Brief
The answer should be a single number: how many lines in the material contain "generations".

-- Opening Marker --

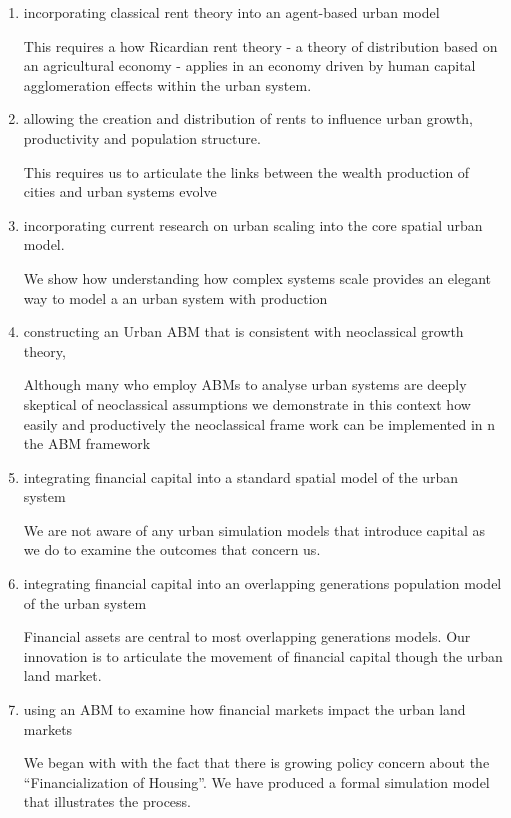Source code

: \begin{enumerate}
    \item incorporating classical rent theory into an agent-based urban model 

This requires a how Ricardian rent theory - a theory of distribution based on an agricultural economy - applies in an economy driven by human capital agglomeration effects within the urban system. 

    \item allowing the creation and distribution of rents to influence urban growth, productivity and  population structure. 
    
This requires us to articulate the links between the wealth production of cities and  urban systems evolve 

    \item incorporating current research on urban scaling into the  core spatial urban model.  

We show how understanding how complex systems scale provides an elegant way to model a an urban system with production

    \item constructing an   Urban ABM that is consistent with neoclassical growth theory,

Although many  who employ ABMs to analyse urban systems are deeply skeptical of neoclassical assumptions we demonstrate in this context how easily and productively the neoclassical frame work can be implemented in n the ABM framework

    \item integrating financial capital into a standard spatial model of the urban system

We are not aware of any urban simulation models that introduce capital as we do to examine the outcomes that concern us.
    
    \item integrating financial capital into an overlapping generations population model of the urban system

Financial assets are central to most overlapping generations models. Our innovation is to articulate the movement of financial capital though the urban land market.
    
    \item using an ABM to examine how financial markets impact the urban land markets 

We began with with the fact that there is growing policy concern about the ``Financialization of  Housing''. We have produced a formal simulation model that illustrates the process. 


\end{enumerate}
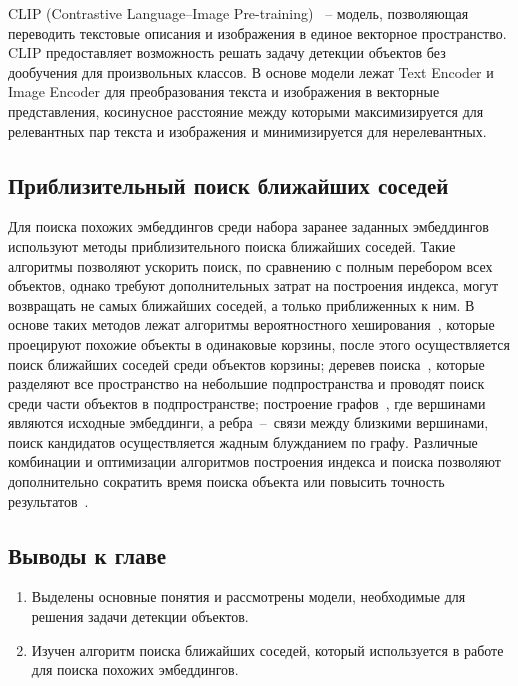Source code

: \documentclass[a4paper,14pt]{article}
\begin{document}
    CLIP (Contrastive Language–Image Pre-training)~\cite{CLIP} -- модель, позволяющая переводить текстовые описания и изображения в единое векторное пространство.
    CLIP предоставляет возможность решать задачу детекции объектов без дообучения для произвольных классов.
    В основе модели лежат Text Encoder и Image Encoder для преобразования текста и изображения в векторные представления, косинусное расстояние между которыми максимизируется для релевантных пар текста и изображения и минимизируется для нерелевантных.

    \subsection{Приблизительный поиск ближайших соседей}

    Для поиска похожих эмбеддингов среди набора заранее заданных эмбеддингов используют методы приблизительного поиска ближайших соседей.
    Такие алгоритмы позволяют ускорить поиск, по сравнению с полным перебором всех объектов, однако требуют дополнительных затрат на построения индекса,
    могут возвращать не самых ближайших соседей, а только приближенных к ним.
    В основе таких методов лежат алгоритмы вероятностного хеширования~\cite{tao2010efficient}, которые проецируют похожие объекты в одинаковые корзины, после этого осуществляется поиск ближайших соседей среди объектов корзины;
    деревев поиска~\cite{liu2006new}, которые разделяют все пространство на небольшие подпространства и проводят поиск среди части объектов в подпространстве;
    построение графов~\cite{malkov2018efficient}, где вершинами являются исходные эмбеддинги, а
    ребра~--~связи между близкими вершинами, поиск кандидатов осуществляется жадным блужданием по графу.
    Различные комбинации и оптимизации алгоритмов построения индекса и поиска позволяют дополнительно сократить время поиска объекта или повысить точность результатов~\cite{annoy,avq_2020}.

    \subsection{Выводы к главе \thesection}
    \begin{enumerate}
        \itemsep0em
        \item Выделены основные понятия и рассмотрены модели, необходимые для решения задачи детекции объектов.
        \item Изучен алгоритм поиска ближайших соседей, который используется в работе для поиска похожих эмбеддингов.
    \end{enumerate}
\end{document}
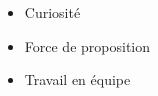 %
%
%

\twocolumnsection
{
\begin{skills}
\end{skills}}
{
\vspace{1em}
\begin{itemize}
	\item Curiosité
	\item Force de proposition                    
    \item Travail en équipe 
\end{itemize}
}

-- Closing Marker --

Completed exercise
2